Hubo fluctuaciones del PIB per cápita durante años, aunque la tasa de crecimiento de la población parece ser estable. La relación entre el PIB y la energía en la Argentina es similar a la observada en otros países. Ahora bien, es muy difícil brindar un análisis sensato en términos de energía y economía dentro de un período corto de tiempo. Sin embargo, si lo examinamos desde un punto de vista general, parece poco probable que la Argentina enfrente una crisis energética en los próximos cinco años. Las tendencias decrecientes de ciertos indicadores, en especial la producción de recursos energéticos primarios, se han revertido desde el 2007 a través de la aplicación de políticas energéticas correctas. La Argentina es un país sostenible, con seguridad del suministro energético, en tanto continúe con la política de redireccionar sus decrecientes recursos de petróleo y gas natural hacia otros recursos energéticos. En este sentido creo que pueden realizarse estudios más detallados en el largo plazo. También cabe decir que la emisión de gases de efecto invernadero de la Argentina aumentaron un 176% entre 2005 y 2012. En fin y cuando observamos desde una perspectiva general, parece improbable que la Argentina afronte una crisis energética en los próximos cinco años. Las tendencias decrecientes en ciertos indicadores, especialmente en la producción de recursos energéticos primarios, se han revertido desde el 2007 a través de buenas políticas energéticas.





A modo de cierre de la entrevista, algunas reflexiones finales.

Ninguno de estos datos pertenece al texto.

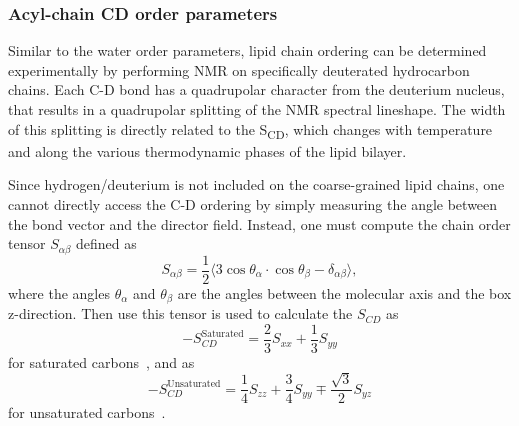 \subsubsection{Acyl-chain CD order parameters}
Similar to the water order parameters, lipid chain ordering can be determined experimentally by performing NMR 
on specifically deuterated hydrocarbon chains. Each C-D bond has a quadrupolar character from the deuterium nucleus, that results in
a quadrupolar splitting of the NMR spectral lineshape. The width of this splitting is directly related to the 
S\textsubscript{CD}, which changes with temperature and along the various thermodynamic phases of the lipid bilayer.

Since hydrogen/deuterium is not included on the coarse-grained lipid chains, 
one cannot directly access the C-D ordering by simply measuring the angle between the bond vector and the director field. 
Instead, one must compute the chain order tensor $S_{\alpha\beta}$ defined as
\begin{equation}
    S_{\alpha\beta}=\frac{1}{2}\big\langle
    3\cos{\theta_\alpha}\cdot\cos{\theta_\beta}-\delta_{\alpha\beta}\big\rangle,
    \nonumber
\end{equation}
where the angles $\theta_\alpha$ and $\theta_\beta$ are the angles between the molecular
axis and the box z-direction. 
Then use this tensor is used to calculate the $S_{CD}$ as
\begin{equation}
    -S_{CD}^{\text{Saturated}}=\frac{2}{3}S_{xx}+\frac{1}{3}S_{yy}
\end{equation}
for saturated carbons~\cite{egberts:1988}, and as
\begin{equation}
-S_{CD}^{\text{Unsaturated}}=\frac{1}{4}S_{zz}+\frac{3}{4}S_{yy}\mp \frac{\sqrt{3}}{2}S_{yz}
\end{equation}
for unsaturated carbons~\cite{Douliez:1995}.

Reviste especial importancia el siguiente concepto vertido por el especialista: " crisis energética significa contracción económica". Tal apreciación no es caprichosa sino que obedece a la experiencia histórica e internacional en materia justamente de "crisis energética". En los años que lleva de gobierno el kirchnerismo, no ha habido ninguno en los que su PBI se haya visto afectado por factores energéticos. A propósito, veamos qué opinan Edenor y Edesur de la supuesta "crisis energética" que tanto padecen pueblo y nación. En el informe 2012 de Edenor (página 17), la empresa opina que "... un menor crecimiento económico o una recesión de la economía podría conducir a una menor demanda de energía eléctrica en el área de concesión de la compañía o a una reducción del poder adquisitivo de sus clientes...". Ahora bien y en el mismo informe, página 61, Edenor nos ilustra en hermoso gráfico el incremento sostenido de su clientela (cliente = medidor), la cual pasó de 2.537.000 a fines de 2008 a 3.070.000 a diciembre de 2012 (Edenor y Eden), esto es, ¡un salto del 21%! Luego y en la página 63, nos explica con cifras el incremento notable en el número de sus clientes entre diciembre de 2010 y diciembre de 2012 (excluye Eden): cerca de 50.000 nuevos medidores residenciales y 12.000 comerciales. En igual dirección y tomando ahora el reporte anual 2012 de Edesur, se lee en la página 1: "En el transcurso del ejercicio, la demanda de energía eléctrica se incrementó un 3% respecto de 2011, en tanto que en el mes de febrero, Edesur registró la demanda de potencia máxima con un valor de 3.715 MW que resultó ser superior un 4,8 % con respecto al anterior año 2011". Incluso y si comparamos 2012 con 2008, la demanda de energía en el área de concesión de Edesur pegó un salto del 10%. ¿De dónde proviene esa energía, de Júpiter? Imposible encontrar en los informes aludidos alguna queja referida a escasez o insuficiencia en la oferta eléctrica desde el segmento generación. ¡Crisis económica y crisis energética!